### Work instructions
Nothing outside the stretch is wanted. Repeat exactly the lines of the listing below from the one that contains "[*Application Binary Interface" through the one that contains "O código EVM", both ends included.

### Material for this exercise
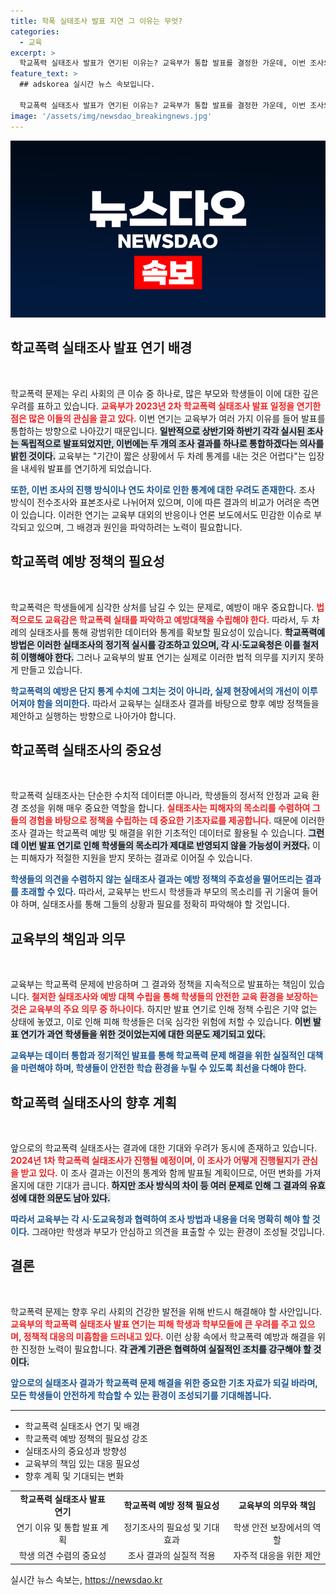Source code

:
 ```yaml
---
title: 학폭 실태조사 발표 지연 그 이유는 무엇?
categories:
  - 교육
excerpt: >
  학교폭력 실태조사 발표가 연기된 이유는? 교육부가 통합 발표를 결정한 가운데, 이번 조사의 결과가 숨겨진 것이 아닌지 의혹이 제기되고 있다. 교육부의 석연찮은 설명에 학부모와 시민들의 불만이 고조되고 있다.
feature_text: >
  ## adskorea 실시간 뉴스 속보입니다.

  학교폭력 실태조사 발표가 연기된 이유는? 교육부가 통합 발표를 결정한 가운데, 이번 조사의 결과가 숨겨진 것이 아닌지 의혹이 제기되고 있다. 교육부의 석연찮은 설명에 학부모와 시민들의 불만이 고조되고 있다.
image: '/assets/img/newsdao_breakingnews.jpg'
---
```


<p><img src="/assets/img/newsdao_breakingnews.jpg" alt="adskorea 속보" /></p>

<h2 data-ke-size="size26">학교폭력 실태조사 발표 연기 배경</h2>

<p data-ke-size="size16">&nbsp;</p>

<p>학교폭력 문제는 우리 사회의 큰 이슈 중 하나로, 많은 부모와 학생들이 이에 대한 깊은 우려를 표하고 있습니다. <b><span style="color: #ee2323;">교육부가 2023년 2차 학교폭력 실태조사 발표 일정을 연기한 점은 많은 이들의 관심을 끌고 있다.</span></b> 이번 연기는 교육부가 여러 가지 이유를 들어 발표를 통합하는 방향으로 나아갔기 때문입니다. <b><span style="background-color: #21538527;">일반적으로 상반기와 하반기 각각 실시된 조사는 독립적으로 발표되었지만, 이번에는 두 개의 조사 결과를 하나로 통합하겠다는 의사를 밝힌 것이다.</span></b> 교육부는 "기간이 짧은 상황에서 두 차례 통계를 내는 것은 어렵다"는 입장을 내세워 발표를 연기하게 되었습니다. </p>

<p><b><span style="color: #1a5490;">또한, 이번 조사의 진행 방식이나 연도 차이로 인한 통계에 대한 우려도 존재한다.</span></b> 조사 방식이 전수조사와 표본조사로 나뉘어져 있으며, 이에 따른 결과의 비교가 어려운 측면이 있습니다. 이러한 연기는 교육부 대외의 반응이나 언론 보도에서도 민감한 이슈로 부각되고 있으며, 그 배경과 원인을 파악하려는 노력이 필요합니다.</p>

<h2 data-ke-size="size26">학교폭력 예방 정책의 필요성</h2>

<p data-ke-size="size16">&nbsp;</p>

<p>학교폭력은 학생들에게 심각한 상처를 남길 수 있는 문제로, 예방이 매우 중요합니다. <b><span style="color: #ee2323;">법적으로도 교육감은 학교폭력 실태를 파악하고 예방대책을 수립해야 한다.</span></b> 따라서, 두 차례의 실태조사를 통해 광범위한 데이터와 통계를 확보할 필요성이 있습니다. <b><span style="background-color: #21538527;">학교폭력예방법은 이러한 실태조사의 정기적 실시를 강조하고 있으며, 각 시·도교육청은 이를 철저히 이행해야 한다.</span></b> 그러나 교육부의 발표 연기는 실제로 이러한 법적 의무를 지키지 못하게 만들고 있습니다.</p>

<p><b><span style="color: #1a5490;">학교폭력의 예방은 단지 통계 수치에 그치는 것이 아니라, 실제 현장에서의 개선이 이루어져야 함을 의미한다.</span></b> 따라서 교육부는 실태조사 결과를 바탕으로 향후 예방 정책들을 제안하고 실행하는 방향으로 나아가야 합니다.</p>

<h2 data-ke-size="size26">학교폭력 실태조사의 중요성</h2>

<p data-ke-size="size16">&nbsp;</p>

<p>학교폭력 실태조사는 단순한 수치적 데이터뿐 아니라, 학생들의 정서적 안정과 교육 환경 조성을 위해 매우 중요한 역할을 합니다. <b><span style="color: #ee2323;">실태조사는 피해자의 목소리를 수렴하여 그들의 경험을 바탕으로 정책을 수립하는 데 중요한 기초자료를 제공합니다.</span></b> 때문에 이러한 조사 결과는 학교폭력 예방 및 해결을 위한 기초적인 데이터로 활용될 수 있습니다. <b><span style="background-color: #21538527;">그런데 이번 발표 연기로 인해 학생들의 목소리가 제대로 반영되지 않을 가능성이 커졌다.</span></b> 이는 피해자가 적절한 지원을 받지 못하는 결과로 이어질 수 있습니다. </p>

<p><b><span style="color: #1a5490;">학생들의 의견을 수렴하지 않는 실태조사 결과는 예방 정책의 주효성을 떨어뜨리는 결과를 초래할 수 있다.</span></b> 따라서, 교육부는 반드시 학생들과 부모의 목소리를 귀 기울여 들어야 하며, 실태조사를 통해 그들의 상황과 필요를 정확히 파악해야 할 것입니다.</p>

<h2 data-ke-size="size26">교육부의 책임과 의무</h2>

<p data-ke-size="size16">&nbsp;</p>

<p>교육부는 학교폭력 문제에 반응하며 그 결과와 정책을 지속적으로 발표하는 책임이 있습니다. <b><span style="color: #ee2323;">철저한 실태조사와 예방 대책 수립을 통해 학생들의 안전한 교육 환경을 보장하는 것은 교육부의 주요 의무 중 하나이다.</span></b> 하지만 발표 연기로 인해 정책 수립은 기약 없는 상태에 놓였고, 이로 인해 피해 학생들은 더욱 심각한 위험에 처할 수 있습니다. <b><span style="background-color: #21538527;">이번 발표 연기가 과연 학생들을 위한 것이었는지에 대한 의문도 제기되고 있다.</span></b></p>

<p><b><span style="color: #1a5490;">교육부는 데이터 통합과 정기적인 발표를 통해 학교폭력 문제 해결을 위한 실질적인 대책을 마련해야 하며, 학생들이 안전한 학습 환경을 누릴 수 있도록 최선을 다해야 한다.</span></b> </p>

<h2 data-ke-size="size26">학교폭력 실태조사의 향후 계획</h2>

<p data-ke-size="size16">&nbsp;</p>

<p>앞으로의 학교폭력 실태조사는 결과에 대한 기대와 우려가 동시에 존재하고 있습니다. <b><span style="color: #ee2323;">2024년 1차 학교폭력 실태조사가 진행될 예정이며, 이 조사가 어떻게 진행될지가 관심을 받고 있다.</span></b> 이 조사 결과는 이전의 통계와 함께 발표될 계획이므로, 어떤 변화를 가져올지에 대한 기대가 큽니다. <b><span style="background-color: #21538527;">하지만 조사 방식의 차이 등 여러 문제로 인해 그 결과의 유효성에 대한 의문도 남아 있다.</span></b></p>

<p><b><span style="color: #1a5490;">따라서 교육부는 각 시·도교육청과 협력하여 조사 방법과 내용을 더욱 명확히 해야 할 것이다.</span></b> 그래야만 학생과 부모가 안심하고 의견을 표출할 수 있는 환경이 조성될 것입니다. </p>

<h2 data-ke-size="size26">결론</h2>

<p data-ke-size="size16">&nbsp;</p>

<p>학교폭력 문제는 향후 우리 사회의 건강한 발전을 위해 반드시 해결해야 할 사안입니다. <b><span style="color: #ee2323;">교육부의 학교폭력 실태조사 발표 연기는 피해 학생과 학부모들에 큰 우려를 주고 있으며, 정책적 대응의 미흡함을 드러내고 있다.</span></b> 이런 상황 속에서 학교폭력 예방과 해결을 위한 진정한 노력이 필요합니다. <b><span style="background-color: #21538527;">각 관계 기관은 협력하여 실질적인 조치를 강구해야 할 것이다.</span></b> </p>

<p><b><span style="color: #1a5490;">앞으로의 실태조사 결과가 학교폭력 문제 해결을 위한 중요한 기초 자료가 되길 바라며, 모든 학생들이 안전하게 학습할 수 있는 환경이 조성되기를 기대해봅니다.</span></b> </p>

<hr>

<ul>
<li>학교폭력 실태조사 연기 및 배경</li>
<li>학교폭력 예방 정책의 필요성 강조</li>
<li>실태조사의 중요성과 방향성</li>
<li>교육부의 책임 있는 대응 필요성</li>
<li>향후 계획 및 기대되는 변화</li>
</ul>

<table style="width: 100%; border-collapse: collapse;">
<tbody>
<tr>
<td style="text-align: center; height: 17px;"><b>학교폭력 실태조사 발표 연기</b></td>
<td style="text-align: center; height: 17px;"><b>학교폭력 예방 정책 필요성</b></td>
<td style="text-align: center; height: 17px;"><b>교육부의 의무와 책임</b></td>
</tr>
<tr>
<td style="text-align: center; height: 17px;">연기 이유 및 통합 발표 계획</td>
<td style="text-align: center; height: 17px;">정기조사의 필요성 및 기대 효과</td>
<td style="text-align: center; height: 17px;">학생 안전 보장에서의 역할</td>
</tr>
<tr>
<td style="text-align: center; height: 17px;">학생 의견 수렴의 중요성</td>
<td style="text-align: center; height: 17px;">조사 결과의 실질적 적용</td>
<td style="text-align: center; height: 17px;">자주적 대응을 위한 제안</td>
</tr>
</tbody>
</table>
실시간 뉴스 속보는, <a href="https://newsdao.kr" rel="dofollow">https://newsdao.kr</a>


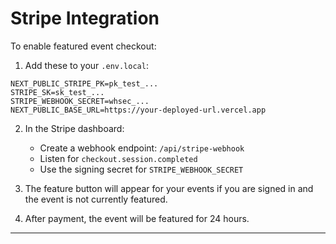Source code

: # Stripe Integration

To enable featured event checkout:

1. Add these to your `.env.local`:

```
NEXT_PUBLIC_STRIPE_PK=pk_test_...
STRIPE_SK=sk_test_...
STRIPE_WEBHOOK_SECRET=whsec_...
NEXT_PUBLIC_BASE_URL=https://your-deployed-url.vercel.app
```

2. In the Stripe dashboard:
   - Create a webhook endpoint: `/api/stripe-webhook`
   - Listen for `checkout.session.completed`
   - Use the signing secret for `STRIPE_WEBHOOK_SECRET`

3. The feature button will appear for your events if you are signed in and the event is not currently featured.

4. After payment, the event will be featured for 24 hours.

---
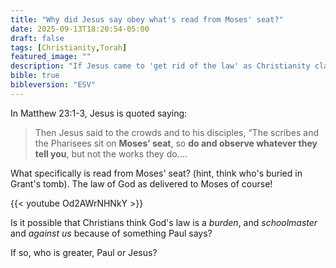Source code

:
 ```yaml
---
title: "Why did Jesus say obey what's read from Moses' seat?"
date: 2025-09-13T18:20:54-05:00
draft: false
tags: [Christianity,Torah]
featured_image: ""
description: "If Jesus came to 'get rid of the law' as Christianity claims, then why does he tell people to OBEY it?"
bible: true
bibleversion: "ESV"
---
```


In Matthew 23:1-3, Jesus is quoted saying:

> Then Jesus said to the crowds and to his disciples, “The scribes and the Pharisees sit on **Moses’ seat**, so **do and observe whatever they tell you**, but not the works they do....

What specifically is read from Moses' seat? (hint, think who's buried in Grant's tomb). The law of God as delivered to Moses of course!

{{< youtube Od2AWrNHNkY >}}

Is it possible that Christians think God's law is a *burden*, and *schoolmaster* and *against us* because of something Paul says?  

If so, who is greater, Paul or Jesus?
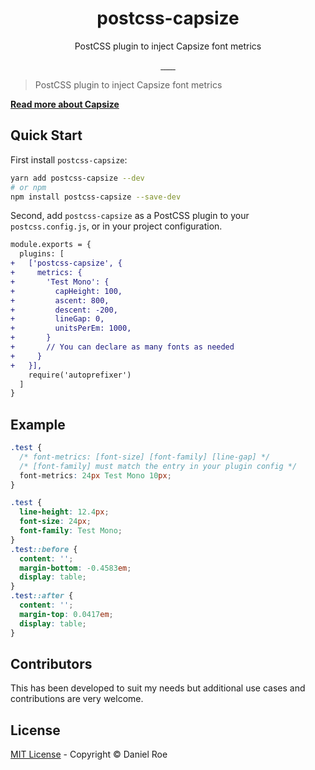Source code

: <h1 align="center">postcss-capsize</h1>
<p align="center">PostCSS plugin to inject Capsize font metrics</p>

<p align="center">
<a href="https://npmjs.com/package/postcss-capsize">
    <img alt="" src="https://img.shields.io/npm/v/postcss-capsize/latest.svg?style=flat-square">
</a>
<a href="https://bundlephobia.com/result?p=postcss-capsize">
    <img alt="" src="https://img.shields.io/bundlephobia/minzip/postcss-capsize?style=flat-square">
</a>
<a href="https://npmjs.com/package/postcss-capsize">
    <img alt="" src="https://img.shields.io/npm/dt/postcss-capsize.svg?style=flat-square">
</a>
<a href="https://lgtm.com/projects/g/danielroe/postcss-capsize">
    <img alt="" src="https://img.shields.io/lgtm/alerts/github/danielroe/postcss-capsize?style=flat-square">
</a>
<a href="https://lgtm.com/projects/g/danielroe/postcss-capsize">
    <img alt="" src="https://img.shields.io/lgtm/grade/javascript/github/danielroe/postcss-capsize?style=flat-square">
</a>
<a href="https://david-dm.org/danielroe/postcss-capsize">
    <img alt="" src="https://img.shields.io/david/danielroe/postcss-capsize.svg?style=flat-square">
</a>
<a href="https://codecov.io/gh/danielroe/postcss-capsize">
    <img alt="" src="https://img.shields.io/codecov/c/github/danielroe/postcss-capsize.svg?style=flat-square">
</a>
</p>

> PostCSS plugin to inject Capsize font metrics

[**Read more about Capsize**](https://seek-oss.github.io/capsize/)

## Quick Start

First install `postcss-capsize`:

```bash
yarn add postcss-capsize --dev
# or npm
npm install postcss-capsize --save-dev
```

Second, add `postcss-capsize` as a PostCSS plugin to your `postcss.config.js`, 
or in your project configuration.

```diff
module.exports = {
  plugins: [
+   ['postcss-capsize', {
+     metrics: {
+       'Test Mono': {
+         capHeight: 100,
+         ascent: 800,
+         descent: -200,
+         lineGap: 0,
+         unitsPerEm: 1000,
+       }
+       // You can declare as many fonts as needed
+     }
+   }],
    require('autoprefixer')
  ]
}
```

## Example

```css
.test {
  /* font-metrics: [font-size] [font-family] [line-gap] */
  /* [font-family] must match the entry in your plugin config */
  font-metrics: 24px Test Mono 10px;
}
```

```css
.test {
  line-height: 12.4px;
  font-size: 24px;
  font-family: Test Mono; 
}
.test::before {
  content: '';
  margin-bottom: -0.4583em;
  display: table; 
}
.test::after {
  content: '';
  margin-top: 0.0417em;
  display: table; 
}
```

## Contributors

This has been developed to suit my needs but additional use cases and contributions are very welcome.

## License

[MIT License](./LICENSE) - Copyright &copy; Daniel Roe
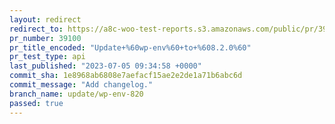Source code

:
```yaml
---
layout: redirect
redirect_to: https://a8c-woo-test-reports.s3.amazonaws.com/public/pr/39100/api/index.html
pr_number: 39100
pr_title_encoded: "Update+%60wp-env%60+to+%608.2.0%60"
pr_test_type: api
last_published: "2023-07-05 09:34:58 +0000"
commit_sha: 1e8968ab6808e7aefacf15ae2e2de1a71b6abc6d
commit_message: "Add changelog."
branch_name: update/wp-env-820
passed: true
---
```

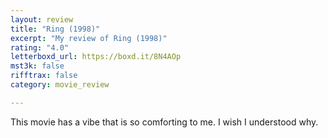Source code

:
 ```yaml
---
layout: review
title: "Ring (1998)"
excerpt: "My review of Ring (1998)"
rating: "4.0"
letterboxd_url: https://boxd.it/8N4AOp
mst3k: false
rifftrax: false
category: movie_review

---
```


This movie has a vibe that is so comforting to me. I wish I understood why.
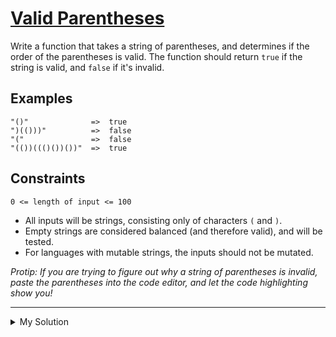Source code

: # [Valid Parentheses](https://www.codewars.com/kata/551f37452ff852b7bd000139)

Write a function that takes a string of parentheses, and determines if the order of the parentheses is valid. The
function should return `true` if the string is valid, and `false` if it's invalid.

## Examples

```
"()"              =>  true
")(()))"          =>  false
"("               =>  false
"(())((()())())"  =>  true
```

## Constraints

`0 <= length of input <= 100`

- All inputs will be strings, consisting only of characters `(` and `)`.
- Empty strings are considered balanced (and therefore valid), and will be tested.
- For languages with mutable strings, the inputs should not be mutated.

_Protip: If you are trying to figure out why a string of parentheses is invalid, paste the parentheses into the code
editor, and let the code highlighting show you!_

---

<details><summary>My Solution</summary>

```js
function validParentheses(parenStr) {
  const stack = []

  for (let paren of parenStr) {
    if (paren === '(') {
      stack.push(paren)
    } else {
      if (stack.length === 0) return false
      stack.pop()
    }
  }

  return stack.length === 0
}
```

</details>
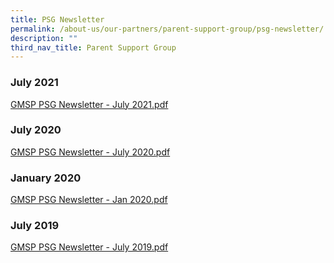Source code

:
 ```yaml
---
title: PSG Newsletter
permalink: /about-us/our-partners/parent-support-group/psg-newsletter/
description: ""
third_nav_title: Parent Support Group
---
```

### July 2021

[GMSP PSG Newsletter - July 2021.pdf](https://geylangmethodistpri.moe.edu.sg/qql/slot/u176/2021/PSG/GMSP%20PSG%20Newsletter%20-%20July%202021.pdf)

### July 2020

[GMSP PSG Newsletter - July 2020.pdf](https://geylangmethodistpri.moe.edu.sg/qql/slot/u176/2021/PSG/GMSP%20PSG%20Newsletter%20-%20July%202020.pdf)

### January 2020

[GMSP PSG Newsletter - Jan 2020.pdf](https://geylangmethodistpri.moe.edu.sg/qql/slot/u176/2021/PSG/GMSP%20PSG%20Newsletter%20-%20Jan%202020.pdf)

### July 2019

[GMSP PSG Newsletter - July 2019.pdf](https://geylangmethodistpri.moe.edu.sg/qql/slot/u176/New%20Website%20Documents/GMSP%20PSG%20Newsletter%20-%20July%202019.pdf)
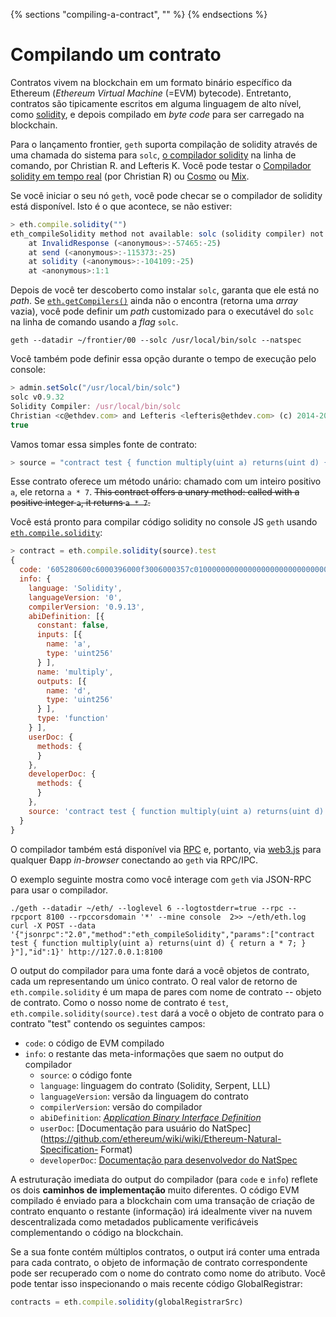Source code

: {% sections "compiling-a-contract", "" %}
{% endsections %}

<!-- "git+https://github.com/ethereum/go-ethereum.wiki.git/Contracts-and-Transactions.md"-->

# Compilando um contrato

Contratos vivem na blockchain em um formato binário específico da Ethereum (*Ethereum Virtual Machine* (=EVM) bytecode). Entretanto, contratos são tipicamente escritos em alguma linguagem de alto nível, como [solidity](https://github.com/ethereum/wiki/wiki/Solidity-Tutorial), e depois compilado em *byte code* para ser carregado na blockchain.

Para o lançamento frontier, `geth` suporta compilação de solidity através de uma chamada do sistema para `solc`, [o compilador solidity](https://github.com/ethereum/cpp-ethereum/tree/develop/solc) na linha de comando, por Christian R. and Lefteris K. Você pode testar o [Compilador solidity em tempo real](https://chriseth.github.io/cpp-ethereum/) (por Christian R) ou [Cosmo](http://meteor-dapp-cosmo.meteor.com) ou [Mix](https://github.com/ethereum/wiki/wiki/Mix:-The-DApp-IDE). 

Se você iniciar o seu nó `geth`, você pode checar se o compilador de solidity está disponível. Isto é o que acontece, se não estiver:

```js
> eth.compile.solidity("")
eth_compileSolidity method not available: solc (solidity compiler) not found
    at InvalidResponse (<anonymous>:-57465:-25)
    at send (<anonymous>:-115373:-25)
    at solidity (<anonymous>:-104109:-25)
    at <anonymous>:1:1
```

Depois de você ter descoberto como instalar `solc`, garanta que ele está no *path*. Se [`eth.getCompilers()`](https://github.com/ethereum/wiki/wiki/JavaScript-API#web3ethgetcompilers) ainda não o encontra (retorna uma *array* vazia), você pode definir um *path* customizado para o executável do `solc` na linha de comando usando a *flag* `solc`.

```
geth --datadir ~/frontier/00 --solc /usr/local/bin/solc --natspec
```

Você também pode definir essa opção durante o tempo de execução pelo console:

```js
> admin.setSolc("/usr/local/bin/solc")
solc v0.9.32
Solidity Compiler: /usr/local/bin/solc
Christian <c@ethdev.com> and Lefteris <lefteris@ethdev.com> (c) 2014-2015
true
```

Vamos tomar essa simples fonte de contrato:

```js
> source = "contract test { function multiply(uint a) returns(uint d) { return a * 7; } }"
```

Esse contrato oferece um método unário: chamado com um inteiro positivo `a`, ele retorna `a * 7`.
~~This contract offers a unary method: called with a positive integer `a`, it returns `a * 7`.~~ 

Você está pronto para compilar código solidity no console JS `geth` usando [`eth.compile.solidity`](https://github.com/ethereum/wiki/wiki/JavaScript-API#web3ethcompilesolidity):

```js
> contract = eth.compile.solidity(source).test
{
  code: '605280600c6000396000f3006000357c010000000000000000000000000000000000000000000000000000000090048063c6888fa114602e57005b60376004356041565b8060005260206000f35b6000600782029050604d565b91905056',
  info: {
    language: 'Solidity',
    languageVersion: '0',
    compilerVersion: '0.9.13',
    abiDefinition: [{
      constant: false,
      inputs: [{
        name: 'a',
        type: 'uint256'
      } ],
      name: 'multiply',
      outputs: [{
        name: 'd',
        type: 'uint256'
      } ],
      type: 'function'
    } ],
    userDoc: {
      methods: {
      }
    },
    developerDoc: {
      methods: {
      }
    },
    source: 'contract test { function multiply(uint a) returns(uint d) { return a * 7; } }'
  }
}
```

O compilador também está disponível via [RPC](https://github.com/ethereum/wiki/wiki/JSON-RPC) e, portanto, via [web3.js](https://github.com/ethereum/wiki/wiki/JavaScript-API#web3ethcompilesolidity) para qualquer Ðapp *in-browser* conectando ao `geth` via RPC/IPC.

O exemplo seguinte mostra como você interage com `geth` via JSON-RPC para usar o compilador.

```
./geth --datadir ~/eth/ --loglevel 6 --logtostderr=true --rpc --rpcport 8100 --rpccorsdomain '*' --mine console  2>> ~/eth/eth.log
curl -X POST --data '{"jsonrpc":"2.0","method":"eth_compileSolidity","params":["contract test { function multiply(uint a) returns(uint d) { return a * 7; } }"],"id":1}' http://127.0.0.1:8100
```

O output do compilador para uma fonte dará a você objetos de contrato, cada um representando um único contrato. O real valor de retorno de `eth.compile.solidity` é um mapa de pares com nome de contrato -- objeto de contrato. Como o nosso nome de contrato é `test`, `eth.compile.solidity(source).test` dará a você o objeto de contrato para o contrato "test" contendo os seguintes campos:

* `code`: o código de EVM compilado
* `info`: o restante das meta-informações que saem no output do compilador
  * `source`: o código fonte
  * `language`: linguagem do contrato (Solidity, Serpent, LLL)
  * `languageVersion`: versão da linguagem do contrato
  * `compilerVersion`: versão do compilador
  * `abiDefinition`: [*Application Binary Interface Definition*](https://github.com/ethereum/wiki/wiki/Ethereum-Contract-ABI)
  * `userDoc`: [Documentação para usuário do NatSpec](https://github.com/ethereum/wiki/wiki/Ethereum-Natural-Specification- Format)
  * `developerDoc`: [Documentação para desenvolvedor do NatSpec](https://github.com/ethereum/wiki/wiki/Ethereum-Natural-Specification-Format)

A estruturação imediata do output do compilador (para `code` e `info`) reflete os dois **caminhos de implementação** muito diferentes.
O código EVM compilado é enviado para a blockchain com uma transação de criação de contrato enquanto o restante (informação) irá idealmente viver na nuvem descentralizada como metadados publicamente verificáveis complementando o código na blockchain.

Se a sua fonte contém múltiplos contratos, o output irá conter uma entrada para cada contrato, o objeto de informação de contrato correspondente pode ser recuperado com o nome do contrato como nome do atributo.
Você pode tentar isso inspecionando o mais recente código GlobalRegistrar:

```js
contracts = eth.compile.solidity(globalRegistrarSrc)
```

### Response to the task
  * `abiDefinition`: [*Application Binary Interface Definition*](https://github.com/ethereum/wiki/wiki/Ethereum-Contract-ABI)
  * `userDoc`: [Documentação para usuário do NatSpec](https://github.com/ethereum/wiki/wiki/Ethereum-Natural-Specification- Format)
  * `developerDoc`: [Documentação para desenvolvedor do NatSpec](https://github.com/ethereum/wiki/wiki/Ethereum-Natural-Specification-Format)

A estruturação imediata do output do compilador (para `code` e `info`) reflete os dois **caminhos de implementação** muito diferentes.
O código EVM compilado é enviado para a blockchain com uma transação de criação de contrato enquanto o restante (informação) irá idealmente viver na nuvem descentralizada como metadados publicamente verificáveis complementando o código na blockchain.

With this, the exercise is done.